Beranda > Kabar Terkini > Logika Dangkal Seorang 'Kyai NU' Menentang Kyai Anti-Pancasila

Logika Dangkal Seorang 'Kyai NU' Menentang Kyai Anti-Pancasila

Beberapa hari lalu, muncul isu berita yang lumayan menyita perhatian penikmat berita di Indonesia, di tengah gegap gempitanya Kasus KPK-Anggodo, Kasus Susno-Antasari, dan Kasus Century. Berita yang penulis maksud adalah kasus munculnya sebuah Masjid dan Kyai Anti Pancasila di Madura.

Asal mula munculnya isu tentang Kyai dan Masjid Anti Pancasila berawal dari informasi berita yang pertama kali diposting oleh Muslimdaily.net dalam rubrik Artikel dengan judul Masjid Anti Pancasila di Madura. Berita keberadaan sebuah masjid yang diasuh seorang kyai Anti-Pancasila yang pertama kalinya dirilis oleh Muslimdaily.net tersebut, kemudian dikutip oleh beberapa media online terkemuka di Indonesia (antara lain Detik.com) beberapa hari kemudian. Mulailah kemudian polemik muncul di tengah masyarakat setelah fakta tersebut muncul.

Dalam informasi yang ditampilkan Muslimdaily.net, ditampilkan foto sosok KH. Achmad Munib yang sudah sepuh namun terlihat tetap teguh. KH. Achmad Munib dikabarkan keluar dari ‘persembunyiannya’ untuk menghadiri acara tabligh akbar yang menghadirkan Ustadz Abu Bakar Ba’syir, Amir Jamaah Ansharut Tauhid. Keduanya sama sekali belum saling mengenal sebelumnya.

Sebelum pengajian (tabligh akbar) dimulai, KH. Achmad Munib ternyata memohon waktu untuk diberi kesempatakn menyampaikan sebuah pesan kepada para jamaah pengajian. Ternyata, sang kyai itu membacakan semacam ikrar atau pernyataan yang kembali menegaskan bahwa ia menolak Pancasila dan fahamnya.
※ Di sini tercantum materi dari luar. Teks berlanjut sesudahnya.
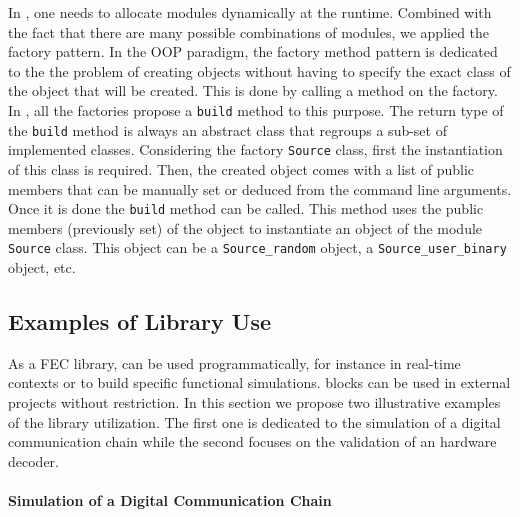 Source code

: In \AFFECT, one needs to allocate modules dynamically at the runtime. Combined
with the fact that there are many possible combinations of modules, we applied
the factory pattern. In the OOP paradigm, the factory method pattern is
dedicated to the the problem of creating objects without having to specify the
exact class of the object that will be created. This is done by calling a method
on the factory. In \AFFECT, all the factories propose a \verb|build| method to
this purpose. The return type of the \verb|build| method is always an abstract
class that regroups a sub-set of implemented classes. Considering the factory
\verb|Source| class, first the instantiation of this class is required. Then,
the created object comes with a list of public members that can be manually set
or deduced from the command line arguments. Once it is done the \verb|build|
method can be called. This method uses the public members (previously set) of
the object to instantiate an object of the module \verb|Source| class. This
object can be a \verb|Source_random| object, a \verb|Source_user_binary| object,
etc.

\subsection{Examples of Library Use}
\label{sec:aff3ct_library_example}

As a FEC library, \AFFECT can be used programmatically, for instance in
real-time contexts or to build specific functional simulations. \AFFECT blocks
can be used in external projects without restriction. In this section we propose
two illustrative examples of the \AFFECT library utilization. The first one is
dedicated to the simulation of a digital communication chain while the second
focuses on the validation of an hardware decoder.

\paragraph{Simulation of a Digital Communication Chain}

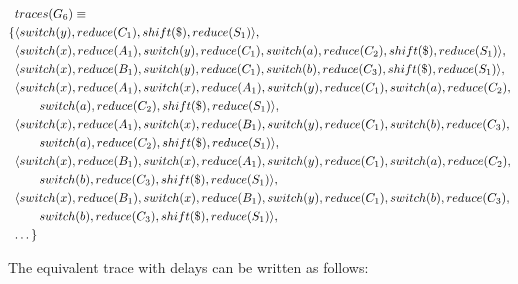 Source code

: \documentclass[11pt]{article}
\begin{document}
\parbox{.3\textwidth}{\begin{align*}
&traces(G_6) \equiv \\
\{ & \langle switch(y), reduce(C_1), shift(\$), reduce(S_1) \rangle,\\
   & \langle switch(x), reduce(A_1), switch(y), reduce(C_1), switch(a), reduce(C_2), shift(\$), reduce(S_1) \rangle,\\
   & \langle switch(x), reduce(B_1), switch(y), reduce(C_1), switch(b), reduce(C_3), shift(\$), reduce(S_1) \rangle,\\
   & \langle switch(x), reduce(A_1), switch(x), reduce(A_1), switch(y), reduce(C_1), switch(a), reduce(C_2), \\&\qquad switch(a), reduce(C_2), shift(\$), reduce(S_1) \rangle,\\
   & \langle switch(x), reduce(A_1), switch(x), reduce(B_1), switch(y), reduce(C_1), switch(b), reduce(C_3), \\&\qquad switch(a), reduce(C_2), shift(\$), reduce(S_1) \rangle,\\
   & \langle switch(x), reduce(B_1), switch(x), reduce(A_1), switch(y), reduce(C_1), switch(a), reduce(C_2), \\&\qquad switch(b), reduce(C_3), shift(\$), reduce(S_1) \rangle,\\
   & \langle switch(x), reduce(B_1), switch(x), reduce(B_1), switch(y), reduce(C_1), switch(b), reduce(C_3), \\&\qquad switch(b), reduce(C_3), shift(\$), reduce(S_1) \rangle,\\
   & \textellipsis \}
\end{align*}}

The equivalent trace with delays can be written as follows:
\end{document}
Pernyataan yang dibacakan kyai tersebut bahkan dicetak dalam lembaran kertas yang dibagi-bagikan kepada jamaah pengajian. Isi selebaran tersebut berisi mengenai pengingkaran terhadap hukum-hukum yang dibuat oleh Pancasila. Salah satu isinya menyatakan bahwa Pancasila itu kafir. Pancasila itu sama dengan hukum Fir’aun.

Yang lebih menarik lagi, Kyai Achmad Munib yang memiliki banyak santri itu, tinggal di sebuah komplek rumah yang berada satu area atau komplek dengan masjid besar. Nama masjid itu adalah Masjid Anti Pancasila. Sejak Pancasila dijadikan sebagai dasar negara RI, kyai yang telah berumur lebih dari 80 tahun itu selalu istiqomah menolak dan berlepas diri dari Pancasila. Ia pun menutup diri dari para tetangganya yang masih berpartai dan beliau anggap pendukung eksistensi Pancasila. Kepada mereka (para pendukung eksistensi Pancasila), kyai Achmad tidak memperbolehkan sholat di masjid komplek rumahnya itu. Kendatipun demikian, ia membuka selebar-lebarnya pintu masjid untuk aktivitas masyarakat secara umum dan terbuka. Para santri yang menuntut ilmu kepadanya mendatangi rumah KH. Achmad Munib. Dahulunya, di depan masjid ada sebuah logo bertuliskan “Anti Pancasila Kewajiban Kita Umat Islam”.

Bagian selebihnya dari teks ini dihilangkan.